In Ontario, the Conservatives have made another big gain. They're up 0.5 points and lead the province with 38.8% and 51 seats, up from 50 seats last week. The Liberals are down 0.6 points and one seat, and are now at 35.8% and 44 seats. The NDP has gained 0.1 points and stands at 15.1% and 11 seats. The Greens remain steady at 9.8%.

In Quebec, The Bloc Quebecois has lost 0.1 points but maintains the lead with 37.0% and 49 seats. The Liberals have lost 0.4 points and are at 28.1% and 18 seats. The Conservatives have made a significant 0.5-point gain and are at 17.8% and seven seats. The NDP is down 0.2 points to 10.5% and one seat, and the Greens are up 0.1 points at 6.2%.

In terms of other large regional movements, the Conservatives are down 0.3 points in Alberta and up 0.5 points in the Prairies. The Liberals are up 0.3 in Alberta and down 0.4 points in the Prairies. The NDP is down 0.3 points in Alberta and 0.3 points in Atlantic Canada.

The Conservatives have had a good week, they've only dipped in Alberta. And their gains in Ontario and Quebec were big. The Liberals had a bad week, but not disastrous. They're up in Atlantic Canada and Alberta, but the losses in Ontario and Quebec are important. The NDP made some tiny gains in BC and Ontario, but their losses in Alberta, Quebec, and Atlantic Canada hurt them, especially in Alberta and Quebec where they have but a toe-hold. The Greens remained remarkably steady, while the Bloc took a tiny hit but grew their lead over the Liberals by 0.3 points.

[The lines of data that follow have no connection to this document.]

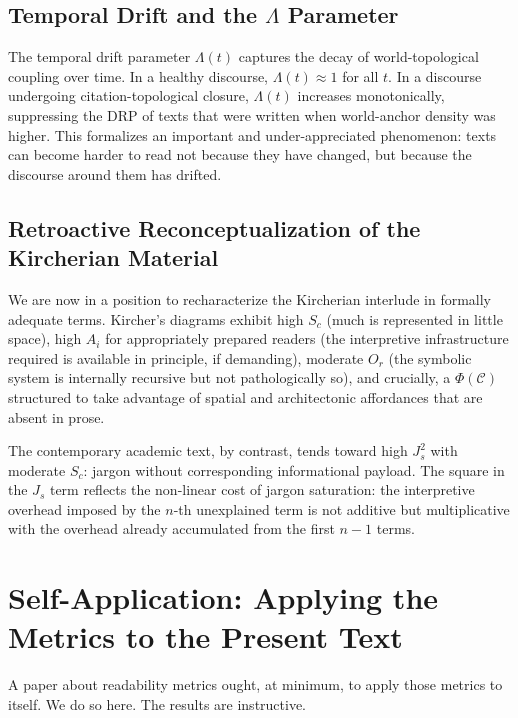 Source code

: \documentclass[12pt, a4paper]{article}
\begin{document}
\subsection{Temporal Drift and the $\Lambda$ Parameter}

The temporal drift parameter $\Lambda(t)$ captures the decay of world-topological coupling over time. In a healthy discourse, $\Lambda(t) \approx 1$ for all $t$. In a discourse undergoing citation-topological closure, $\Lambda(t)$ increases monotonically, suppressing the DRP of texts that were written when world-anchor density was higher. This formalizes an important and under-appreciated phenomenon: texts can become harder to read not because they have changed, but because the discourse around them has drifted.

\subsection{Retroactive Reconceptualization of the Kircherian Material}
\label{sec:retroactive}

We are now in a position to recharacterize the Kircherian interlude in formally adequate terms. Kircher's diagrams exhibit high $S_c$ (much is represented in little space), high $A_i$ for appropriately prepared readers (the interpretive infrastructure required is available in principle, if demanding), moderate $O_r$ (the symbolic system is internally recursive but not pathologically so), and crucially, a $\Phi(\mathcal{C})$ structured to take advantage of spatial and architectonic affordances that are absent in prose.

The contemporary academic text, by contrast, tends toward high $J_s^2$ with moderate $S_c$: jargon without corresponding informational payload. The square in the $J_s$ term reflects the non-linear cost of jargon saturation: the interpretive overhead imposed by the $n$-th unexplained term is not additive but multiplicative with the overhead already accumulated from the first $n{-}1$ terms.


\section{Self-Application: Applying the Metrics to the Present Text}

A paper about readability metrics ought, at minimum, to apply those metrics to itself. We do so here. The results are instructive.
\end{document}
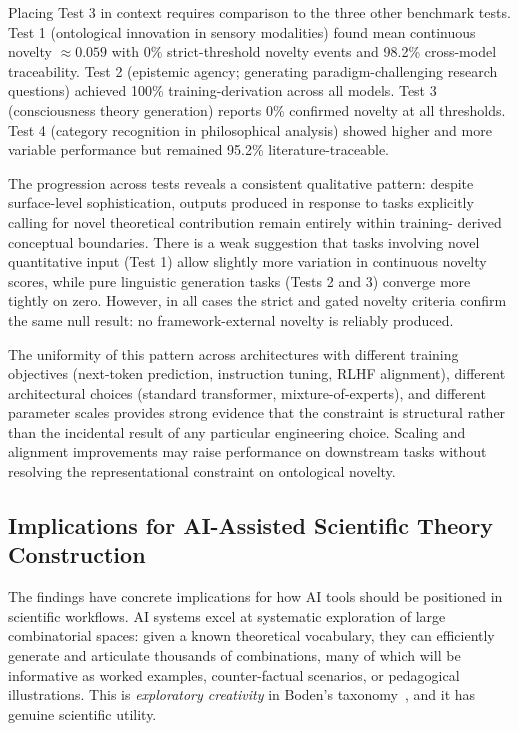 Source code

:\documentclass[pdflatex,sn-mathphys-num]{sn-jnl}
\begin{document}
Placing Test 3 in context requires comparison to the three other benchmark
tests.  Test 1 (ontological innovation in sensory modalities) found mean
continuous novelty $\approx 0.059$ with 0\% strict-threshold novelty events
and 98.2\% cross-model traceability.  Test 2 (epistemic agency; generating
paradigm-challenging research questions) achieved 100\% training-derivation
across all models.  Test 3 (consciousness theory generation) reports 0\%
confirmed novelty at all thresholds.  Test 4 (category recognition in
philosophical analysis) showed higher and more variable performance but
remained 95.2\% literature-traceable.

The progression across tests reveals a consistent qualitative pattern: despite
surface-level sophistication, outputs produced in response to tasks explicitly
calling for novel theoretical contribution remain entirely within training-
derived conceptual boundaries.  There is a weak suggestion that tasks involving
novel quantitative input (Test 1) allow slightly more variation in continuous
novelty scores, while pure linguistic generation tasks (Tests 2 and 3) converge
more tightly on zero.  However, in all cases the strict and gated novelty
criteria confirm the same null result: no framework-external novelty is reliably
produced.

The uniformity of this pattern across architectures with different training
objectives (next-token prediction, instruction tuning, RLHF alignment),
different architectural choices (standard transformer, mixture-of-experts),
and different parameter scales provides strong evidence that the constraint is
structural rather than the incidental result of any particular engineering
choice.  Scaling and alignment improvements may raise performance on downstream
tasks without resolving the representational constraint on ontological novelty.

\subsection{Implications for AI-Assisted Scientific Theory Construction}

The findings have concrete implications for how AI tools should be positioned in
scientific workflows.  AI systems excel at systematic exploration of large
combinatorial spaces: given a known theoretical vocabulary, they can efficiently
generate and articulate thousands of combinations, many of which will be
informative as worked examples, counter-factual scenarios, or pedagogical
illustrations.  This is \emph{exploratory creativity} in Boden's
taxonomy~\cite{boden2004creative}, and it has genuine scientific utility.
\end{document}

I get the sense that things are going to return to normalcy, if we can call it that. The Liberals will claw their way back up to about 30% and the Conservatives will dip back to below 40% but above 35%. It is obvious now that Michael Ignatieff took a big hit by trying to force an election. I'm not convinced that the idea of an election itself was the problem, but rather that the Conservatives haven't done enough to deserve being booted out of office and, in any case, Ignatieff did not make a strong enough case as to why he should replace Stephen Harper.

Now that the electoral debate is over, I think a lot of angry swing voters who used to answer "Liberal" to polls will go back. But enough will stay with the Conservatives to keep them comfortably ahead.